* AIM OF THE TASK
Could you copy every line of the data that contains the word "Lemma"?

*** DATA UNDER STUDY Section Begins ***

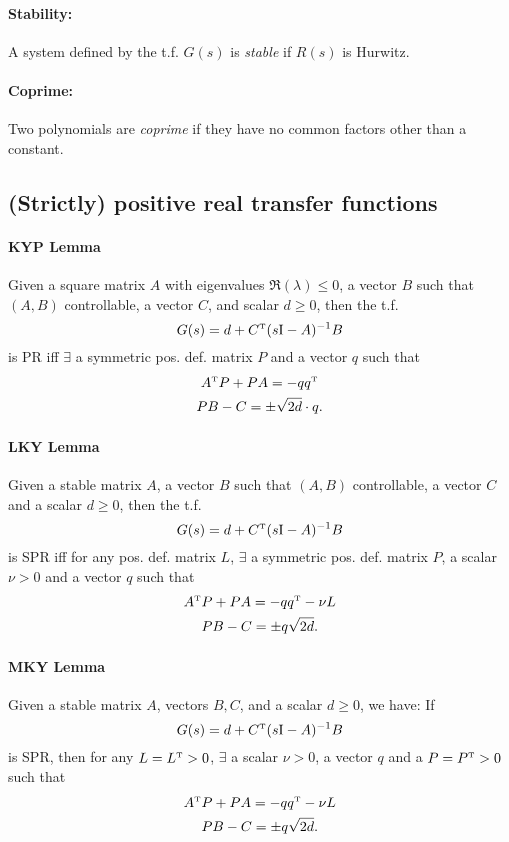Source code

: \paragraph{Stability:} A system defined by the t.f. $G(s)$ is \emph{stable} if $R(s)$ is Hurwitz.

\paragraph{Coprime:} Two polynomials are \emph{coprime} if they have no common factors other than a constant.

\subsection{(Strictly) positive real transfer functions}

\paragraph{KYP Lemma}
Given a square matrix $A$ with eigenvalues $\Re(\lambda) \leq 0$, a vector $B$ such that $(A,B)$ controllable, a vector $C$, and scalar $d \geq 0$, then the t.f.
\begin{equation}
	G(s) = d + C^{\scriptscriptstyle \mathrm{T}} (s \mathrm{I} - A)^{-1} B
\end{equation}
is PR iff $\exists$ a symmetric pos. def. matrix $P$ and a vector $q$ such that
\begin{gather}
	A^{\scriptscriptstyle \mathrm{T}} P + P A = -q q^{\scriptscriptstyle \mathrm{T}} \\
	P B - C = \pm \sqrt{2d} \cdot q
	.
\end{gather}

\paragraph{LKY Lemma}
Given a stable matrix $A$, a vector $B$ such that $(A,B)$ controllable, a vector $C$ and a scalar $d \geq 0$, then the t.f.
\begin{equation}
	G(s) = d + C^{\scriptscriptstyle \mathrm{T}} (s \mathrm{I} - A)^{-1} B
\end{equation}
is SPR iff for any pos. def. matrix $L$, $\exists$ a symmetric pos. def. matrix $P$, a scalar $\nu > 0$ and a vector $q$ such that
\begin{gather}
	A^{\scriptscriptstyle \mathrm{T}} P + P A = -q q^{\scriptscriptstyle \mathrm{T}} - \nu L \\
	P B - C = \pm q \sqrt{2d}
	.
\end{gather}

\paragraph{MKY Lemma}
Given a stable matrix $A$, vectors $B,C$, and a scalar $d \geq 0$, we have: If
\begin{equation}
	G(s) = d + C^{\scriptscriptstyle \mathrm{T}} (s \mathrm{I} - A)^{-1} B
\end{equation}
is SPR, then for any $L = L^{\scriptscriptstyle \mathrm{T}} > 0$, $\exists$ a scalar $\nu > 0$, a vector $q$ and a $P = P^{\scriptscriptstyle \mathrm{T}} > 0$ such that
\begin{gather}
	A^{\scriptscriptstyle \mathrm{T}} P + P A = -q q^{\scriptscriptstyle \mathrm{T}} - \nu L \\
	P B - C = \pm q \sqrt{2d}
	.
\end{gather}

*** DATA UNDER STUDY Section Ends ***

* SOLUTION TO THE EXERCISE
\paragraph{KYP Lemma}
\paragraph{LKY Lemma}
\paragraph{MKY Lemma}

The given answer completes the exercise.